## Explanation

This formula is more complicated than a similar formula that uses FREQUENCY to count unique numeric values because FREQUENCY doesn't work with non-numeric values. As a result, a large part of the formula simply transforms the non-numeric data into numeric data that FREQUENCY can handle.

Working from the inside-out, the MATCH function is used to get the position of each item that appears in the data:

```
MATCH(B5:B14,B5:B14,0)
```

The result from MATCH is an array like this:

```
{1;1;1;4;4;6;6;6;9;9}
```

Because MATCH always returns the position of the *first* match, values that appear more than once in the data return the same position.
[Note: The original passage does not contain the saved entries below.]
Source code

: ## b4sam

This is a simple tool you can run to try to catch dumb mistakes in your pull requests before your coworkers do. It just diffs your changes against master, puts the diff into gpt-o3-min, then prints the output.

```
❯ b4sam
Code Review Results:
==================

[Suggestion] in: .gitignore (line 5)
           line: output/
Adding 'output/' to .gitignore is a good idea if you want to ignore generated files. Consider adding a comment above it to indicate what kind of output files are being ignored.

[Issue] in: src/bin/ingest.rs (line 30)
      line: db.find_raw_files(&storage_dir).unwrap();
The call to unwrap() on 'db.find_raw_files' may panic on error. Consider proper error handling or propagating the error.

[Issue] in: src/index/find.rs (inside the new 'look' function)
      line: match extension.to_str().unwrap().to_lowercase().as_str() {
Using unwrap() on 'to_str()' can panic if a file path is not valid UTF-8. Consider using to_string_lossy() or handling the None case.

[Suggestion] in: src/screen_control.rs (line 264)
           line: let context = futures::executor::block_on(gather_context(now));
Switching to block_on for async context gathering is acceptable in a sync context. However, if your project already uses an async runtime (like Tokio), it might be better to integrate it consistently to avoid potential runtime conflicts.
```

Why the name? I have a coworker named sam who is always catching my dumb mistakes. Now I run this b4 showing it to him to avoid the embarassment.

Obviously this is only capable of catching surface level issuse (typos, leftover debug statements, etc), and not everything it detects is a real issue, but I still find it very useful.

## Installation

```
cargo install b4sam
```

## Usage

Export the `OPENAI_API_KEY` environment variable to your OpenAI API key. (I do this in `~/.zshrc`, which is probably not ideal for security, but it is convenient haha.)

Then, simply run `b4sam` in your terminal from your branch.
For example, because "Jim" appears 3 times in the list, he shows up in this array 3 times as the number 1.

This array is fed into FREQUENCY as the *data_array *argument. The* bins_array* argument is constructed from this part of the formula:

```
ROW(B5:B14)-ROW(B5)+1)
```

which builds a sequential list of numbers for each value in the data:

```
{1;2;3;4;5;6;7;8;9;10}
```

At this point, FREQUENCY is configured like this:

```
FREQUENCY({1;1;1;4;4;6;6;6;9;9},{1;2;3;4;5;6;7;8;9;10})
```

FREQUENCY returns an array of numbers that indicate a count for each number in the data array, organized by bin. When a number has already been counted, FREQUENCY will return zero. This is a key feature in the operation of this formula. The result from FREQUENCY is an array like this:

```
{3;0;0;2;0;3;0;0;2;0;0} // output from FREQUENCY
```

*Note: FREQUENCY always returns an array with one more item than the bins_array.*

We can now rewrite the formula like this:

```
=SUMPRODUCT(--({3;0;0;2;0;3;0;0;2;0;0}>0))
```

Next, we check for values greater than zero (>0), which converts the numbers to TRUE or FALSE, then use a double-negative (--) to convert the TRUE and FALSE values to 1s and 0s. Now we have:

```
=SUMPRODUCT({1;0;0;1;0;1;0;0;1;0;0})
```

Finally, SUMPRODUCT simply adds the numbers up and returns the total, which in this case is 4.

### Handling blank cells

Empty cells in the range will cause the formula to return an #N/A error. To handle empty cells, you can use a more complicated array formula that uses the IF function to filter out blank values:

```
{=SUM(IF(FREQUENCY(IF(data<>"", MATCH(data,data,0)),ROW(data)-ROW(data.firstcell)+1),1))}
```

*Note: adding IF makes this into an array formula that requires control-shift-enter.*

For more information, see this page.

*Control-Shift-Enter.*

### UNIQUE function in Excel 365

In Excel 365, the UNIQUE function provides a better, more elegant way to list unique values and count unique values. These formulas can be adapted to apply logical criteria.

A pivot table is also an excellent way to list and count unique values.